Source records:
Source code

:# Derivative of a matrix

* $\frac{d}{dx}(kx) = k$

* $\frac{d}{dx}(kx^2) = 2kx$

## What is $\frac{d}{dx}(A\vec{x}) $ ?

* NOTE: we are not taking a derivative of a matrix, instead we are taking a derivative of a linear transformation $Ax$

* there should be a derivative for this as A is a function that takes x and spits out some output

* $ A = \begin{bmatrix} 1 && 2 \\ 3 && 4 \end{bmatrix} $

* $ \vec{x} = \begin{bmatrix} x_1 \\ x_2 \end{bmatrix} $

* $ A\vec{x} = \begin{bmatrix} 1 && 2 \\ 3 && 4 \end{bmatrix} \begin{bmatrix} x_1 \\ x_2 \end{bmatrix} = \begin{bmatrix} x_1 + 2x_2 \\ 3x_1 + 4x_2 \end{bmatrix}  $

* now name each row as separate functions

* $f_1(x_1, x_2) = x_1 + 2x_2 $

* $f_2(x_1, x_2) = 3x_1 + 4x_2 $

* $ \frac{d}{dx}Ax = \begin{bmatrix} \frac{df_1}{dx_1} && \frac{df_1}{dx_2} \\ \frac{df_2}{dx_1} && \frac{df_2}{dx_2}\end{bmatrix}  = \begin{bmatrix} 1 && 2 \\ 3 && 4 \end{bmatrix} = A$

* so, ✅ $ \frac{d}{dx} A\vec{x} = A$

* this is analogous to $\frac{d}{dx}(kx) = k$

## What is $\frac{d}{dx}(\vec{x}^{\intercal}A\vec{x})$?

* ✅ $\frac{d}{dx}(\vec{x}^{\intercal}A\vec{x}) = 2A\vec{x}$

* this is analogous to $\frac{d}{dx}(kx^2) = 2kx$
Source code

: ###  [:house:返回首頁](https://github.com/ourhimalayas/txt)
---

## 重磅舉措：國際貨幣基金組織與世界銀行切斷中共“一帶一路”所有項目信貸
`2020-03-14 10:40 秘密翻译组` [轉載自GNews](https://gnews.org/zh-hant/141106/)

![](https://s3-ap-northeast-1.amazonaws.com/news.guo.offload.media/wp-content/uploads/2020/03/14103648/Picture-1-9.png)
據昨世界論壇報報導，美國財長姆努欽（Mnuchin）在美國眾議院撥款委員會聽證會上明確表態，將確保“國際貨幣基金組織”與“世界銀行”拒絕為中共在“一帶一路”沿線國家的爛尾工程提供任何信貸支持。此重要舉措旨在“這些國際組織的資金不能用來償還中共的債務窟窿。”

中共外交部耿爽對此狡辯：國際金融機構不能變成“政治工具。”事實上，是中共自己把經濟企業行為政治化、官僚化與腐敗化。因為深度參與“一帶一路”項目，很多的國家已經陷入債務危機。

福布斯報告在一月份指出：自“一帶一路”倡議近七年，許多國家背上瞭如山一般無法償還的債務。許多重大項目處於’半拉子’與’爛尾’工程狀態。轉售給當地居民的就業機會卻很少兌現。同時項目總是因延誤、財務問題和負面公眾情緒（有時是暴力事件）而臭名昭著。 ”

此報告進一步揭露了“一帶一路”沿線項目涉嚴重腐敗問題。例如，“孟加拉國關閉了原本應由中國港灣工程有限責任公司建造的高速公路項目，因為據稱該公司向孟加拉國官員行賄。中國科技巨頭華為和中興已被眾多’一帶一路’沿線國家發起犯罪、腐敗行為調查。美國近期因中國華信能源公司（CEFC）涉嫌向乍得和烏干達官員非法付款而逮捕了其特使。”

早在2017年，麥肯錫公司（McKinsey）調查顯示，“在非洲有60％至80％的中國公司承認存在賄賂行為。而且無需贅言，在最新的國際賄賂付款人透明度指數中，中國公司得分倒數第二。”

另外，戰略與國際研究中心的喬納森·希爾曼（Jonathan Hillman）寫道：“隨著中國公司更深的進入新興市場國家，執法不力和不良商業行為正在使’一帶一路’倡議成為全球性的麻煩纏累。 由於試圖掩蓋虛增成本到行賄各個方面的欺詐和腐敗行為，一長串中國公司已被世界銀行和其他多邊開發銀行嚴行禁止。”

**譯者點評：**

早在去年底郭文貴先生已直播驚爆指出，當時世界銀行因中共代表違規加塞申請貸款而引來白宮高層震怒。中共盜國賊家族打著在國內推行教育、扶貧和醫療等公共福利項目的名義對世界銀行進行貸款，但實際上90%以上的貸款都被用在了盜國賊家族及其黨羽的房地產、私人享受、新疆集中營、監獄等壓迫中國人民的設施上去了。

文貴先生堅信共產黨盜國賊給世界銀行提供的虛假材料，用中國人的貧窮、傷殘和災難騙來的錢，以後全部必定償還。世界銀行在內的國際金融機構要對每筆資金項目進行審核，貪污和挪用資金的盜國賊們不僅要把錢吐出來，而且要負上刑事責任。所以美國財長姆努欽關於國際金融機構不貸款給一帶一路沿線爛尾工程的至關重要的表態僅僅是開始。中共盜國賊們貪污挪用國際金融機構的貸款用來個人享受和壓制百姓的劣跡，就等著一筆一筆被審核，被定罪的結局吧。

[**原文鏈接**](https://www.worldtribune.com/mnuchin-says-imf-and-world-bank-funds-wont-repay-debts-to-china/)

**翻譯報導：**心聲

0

> [AIM OF THE TASK]:
The span to give again runs from the line with "中共外交部耿爽對此狡辯：國際" through the last line of the records above; reproduce it exactly and nothing more.

> [SOLVED EXERCISE]:
中共外交部耿爽對此狡辯：國際金融機構不能變成“政治工具。”事實上，是中共自己把經濟企業行為政治化、官僚化與腐敗化。因為深度參與“一帶一路”項目，很多的國家已經陷入債務危機。

福布斯報告在一月份指出：自“一帶一路”倡議近七年，許多國家背上瞭如山一般無法償還的債務。許多重大項目處於’半拉子’與’爛尾’工程狀態。轉售給當地居民的就業機會卻很少兌現。同時項目總是因延誤、財務問題和負面公眾情緒（有時是暴力事件）而臭名昭著。 ”

此報告進一步揭露了“一帶一路”沿線項目涉嚴重腐敗問題。例如，“孟加拉國關閉了原本應由中國港灣工程有限責任公司建造的高速公路項目，因為據稱該公司向孟加拉國官員行賄。中國科技巨頭華為和中興已被眾多’一帶一路’沿線國家發起犯罪、腐敗行為調查。美國近期因中國華信能源公司（CEFC）涉嫌向乍得和烏干達官員非法付款而逮捕了其特使。”

早在2017年，麥肯錫公司（McKinsey）調查顯示，“在非洲有60％至80％的中國公司承認存在賄賂行為。而且無需贅言，在最新的國際賄賂付款人透明度指數中，中國公司得分倒數第二。”

另外，戰略與國際研究中心的喬納森·希爾曼（Jonathan Hillman）寫道：“隨著中國公司更深的進入新興市場國家，執法不力和不良商業行為正在使’一帶一路’倡議成為全球性的麻煩纏累。 由於試圖掩蓋虛增成本到行賄各個方面的欺詐和腐敗行為，一長串中國公司已被世界銀行和其他多邊開發銀行嚴行禁止。”

**譯者點評：**

早在去年底郭文貴先生已直播驚爆指出，當時世界銀行因中共代表違規加塞申請貸款而引來白宮高層震怒。中共盜國賊家族打著在國內推行教育、扶貧和醫療等公共福利項目的名義對世界銀行進行貸款，但實際上90%以上的貸款都被用在了盜國賊家族及其黨羽的房地產、私人享受、新疆集中營、監獄等壓迫中國人民的設施上去了。

文貴先生堅信共產黨盜國賊給世界銀行提供的虛假材料，用中國人的貧窮、傷殘和災難騙來的錢，以後全部必定償還。世界銀行在內的國際金融機構要對每筆資金項目進行審核，貪污和挪用資金的盜國賊們不僅要把錢吐出來，而且要負上刑事責任。所以美國財長姆努欽關於國際金融機構不貸款給一帶一路沿線爛尾工程的至關重要的表態僅僅是開始。中共盜國賊們貪污挪用國際金融機構的貸款用來個人享受和壓制百姓的劣跡，就等著一筆一筆被審核，被定罪的結局吧。

[**原文鏈接**](https://www.worldtribune.com/mnuchin-says-imf-and-world-bank-funds-wont-repay-debts-to-china/)

**翻譯報導：**心聲

0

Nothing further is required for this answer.